> **Your objective**:
Lines in the following data that contain the string "github" are to be counted. Report only their number.
═══ Dataset records
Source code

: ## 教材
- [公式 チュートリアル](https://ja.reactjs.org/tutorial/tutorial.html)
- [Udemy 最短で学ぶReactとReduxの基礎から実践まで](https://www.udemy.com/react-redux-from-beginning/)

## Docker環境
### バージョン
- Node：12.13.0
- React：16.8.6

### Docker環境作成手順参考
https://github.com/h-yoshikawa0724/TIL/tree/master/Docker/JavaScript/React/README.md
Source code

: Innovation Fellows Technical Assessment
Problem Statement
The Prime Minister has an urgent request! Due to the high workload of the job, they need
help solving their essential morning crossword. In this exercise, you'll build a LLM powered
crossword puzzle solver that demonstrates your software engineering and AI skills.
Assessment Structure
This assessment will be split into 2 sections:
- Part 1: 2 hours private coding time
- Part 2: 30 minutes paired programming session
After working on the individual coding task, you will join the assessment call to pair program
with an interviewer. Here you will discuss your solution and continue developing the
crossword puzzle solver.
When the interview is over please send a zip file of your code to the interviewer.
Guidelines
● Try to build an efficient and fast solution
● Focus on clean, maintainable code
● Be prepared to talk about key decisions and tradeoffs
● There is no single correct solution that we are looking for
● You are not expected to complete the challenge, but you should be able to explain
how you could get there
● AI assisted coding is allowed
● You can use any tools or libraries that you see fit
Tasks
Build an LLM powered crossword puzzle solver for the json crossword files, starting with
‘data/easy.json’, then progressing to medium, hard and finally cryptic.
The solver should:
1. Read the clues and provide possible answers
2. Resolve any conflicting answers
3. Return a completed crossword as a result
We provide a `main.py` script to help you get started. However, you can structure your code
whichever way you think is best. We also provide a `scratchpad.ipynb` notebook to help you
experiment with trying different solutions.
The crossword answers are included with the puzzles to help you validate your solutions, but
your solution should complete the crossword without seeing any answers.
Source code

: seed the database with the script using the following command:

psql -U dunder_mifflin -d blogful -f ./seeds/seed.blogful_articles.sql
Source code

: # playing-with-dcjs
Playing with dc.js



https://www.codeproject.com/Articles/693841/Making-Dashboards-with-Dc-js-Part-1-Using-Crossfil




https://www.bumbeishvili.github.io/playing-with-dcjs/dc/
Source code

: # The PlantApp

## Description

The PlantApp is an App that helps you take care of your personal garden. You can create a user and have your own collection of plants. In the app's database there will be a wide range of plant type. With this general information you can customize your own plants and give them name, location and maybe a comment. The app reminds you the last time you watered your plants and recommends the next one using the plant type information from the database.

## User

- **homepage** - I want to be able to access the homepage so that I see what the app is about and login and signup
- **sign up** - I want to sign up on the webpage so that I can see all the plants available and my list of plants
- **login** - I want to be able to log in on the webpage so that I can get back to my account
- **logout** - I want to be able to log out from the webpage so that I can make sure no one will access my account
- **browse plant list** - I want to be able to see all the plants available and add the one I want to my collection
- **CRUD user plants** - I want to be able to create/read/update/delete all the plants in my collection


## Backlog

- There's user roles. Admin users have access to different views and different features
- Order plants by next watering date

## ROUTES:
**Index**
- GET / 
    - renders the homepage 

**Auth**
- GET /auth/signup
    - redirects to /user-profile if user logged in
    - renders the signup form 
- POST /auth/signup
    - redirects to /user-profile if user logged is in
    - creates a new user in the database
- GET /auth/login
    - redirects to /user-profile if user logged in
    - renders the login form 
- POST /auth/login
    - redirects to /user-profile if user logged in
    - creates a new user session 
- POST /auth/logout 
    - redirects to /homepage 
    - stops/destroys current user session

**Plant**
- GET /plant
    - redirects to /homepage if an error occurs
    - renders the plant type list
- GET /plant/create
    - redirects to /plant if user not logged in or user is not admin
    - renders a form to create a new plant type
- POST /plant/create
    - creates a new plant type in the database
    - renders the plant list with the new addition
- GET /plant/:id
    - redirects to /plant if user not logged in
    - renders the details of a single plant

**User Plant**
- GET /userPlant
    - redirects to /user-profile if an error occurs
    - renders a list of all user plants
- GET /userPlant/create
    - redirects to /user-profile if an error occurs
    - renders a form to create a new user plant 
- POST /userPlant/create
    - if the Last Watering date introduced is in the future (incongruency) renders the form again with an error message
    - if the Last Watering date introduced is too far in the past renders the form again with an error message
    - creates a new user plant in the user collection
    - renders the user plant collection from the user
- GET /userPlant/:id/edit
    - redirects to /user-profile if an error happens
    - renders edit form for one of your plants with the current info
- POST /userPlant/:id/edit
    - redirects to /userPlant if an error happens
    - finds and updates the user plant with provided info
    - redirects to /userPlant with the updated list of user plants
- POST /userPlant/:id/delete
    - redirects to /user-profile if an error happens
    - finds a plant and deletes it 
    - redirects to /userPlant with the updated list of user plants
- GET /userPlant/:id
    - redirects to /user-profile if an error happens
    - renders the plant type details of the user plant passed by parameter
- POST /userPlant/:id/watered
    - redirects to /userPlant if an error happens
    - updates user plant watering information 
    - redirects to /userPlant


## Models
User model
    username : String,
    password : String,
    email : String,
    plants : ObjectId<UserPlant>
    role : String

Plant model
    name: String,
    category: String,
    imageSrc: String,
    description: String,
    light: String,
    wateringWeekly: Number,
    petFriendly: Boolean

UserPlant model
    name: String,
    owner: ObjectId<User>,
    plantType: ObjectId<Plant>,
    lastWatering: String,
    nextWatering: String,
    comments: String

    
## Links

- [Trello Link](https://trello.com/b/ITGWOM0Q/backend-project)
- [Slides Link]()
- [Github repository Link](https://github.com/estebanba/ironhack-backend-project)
══════
> **Solution for this task**:
3